- Exercise objective: Find the lines of the data below that include "private". Report their number only.

═══ Source data

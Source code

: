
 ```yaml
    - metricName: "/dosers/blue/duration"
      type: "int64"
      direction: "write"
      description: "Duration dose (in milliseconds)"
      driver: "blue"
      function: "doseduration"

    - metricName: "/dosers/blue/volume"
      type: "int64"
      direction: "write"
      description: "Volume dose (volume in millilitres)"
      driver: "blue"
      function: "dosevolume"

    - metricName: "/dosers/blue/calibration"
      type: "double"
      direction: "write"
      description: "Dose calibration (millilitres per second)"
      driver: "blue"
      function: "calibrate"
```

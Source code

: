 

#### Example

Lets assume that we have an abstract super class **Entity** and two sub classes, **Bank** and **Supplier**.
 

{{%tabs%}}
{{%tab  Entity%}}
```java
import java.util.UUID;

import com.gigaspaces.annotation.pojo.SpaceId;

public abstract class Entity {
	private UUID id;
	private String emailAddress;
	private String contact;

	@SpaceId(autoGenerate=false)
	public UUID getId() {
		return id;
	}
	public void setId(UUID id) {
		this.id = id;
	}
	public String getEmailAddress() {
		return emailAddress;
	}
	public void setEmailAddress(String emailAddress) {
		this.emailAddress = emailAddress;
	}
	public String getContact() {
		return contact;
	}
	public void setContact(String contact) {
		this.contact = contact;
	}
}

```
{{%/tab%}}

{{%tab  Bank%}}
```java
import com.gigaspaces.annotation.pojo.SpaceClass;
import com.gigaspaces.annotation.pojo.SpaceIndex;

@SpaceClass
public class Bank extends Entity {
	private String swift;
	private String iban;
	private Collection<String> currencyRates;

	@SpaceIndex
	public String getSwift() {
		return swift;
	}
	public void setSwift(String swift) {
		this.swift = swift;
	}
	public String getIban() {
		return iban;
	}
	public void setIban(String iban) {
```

══════

- Task result: 6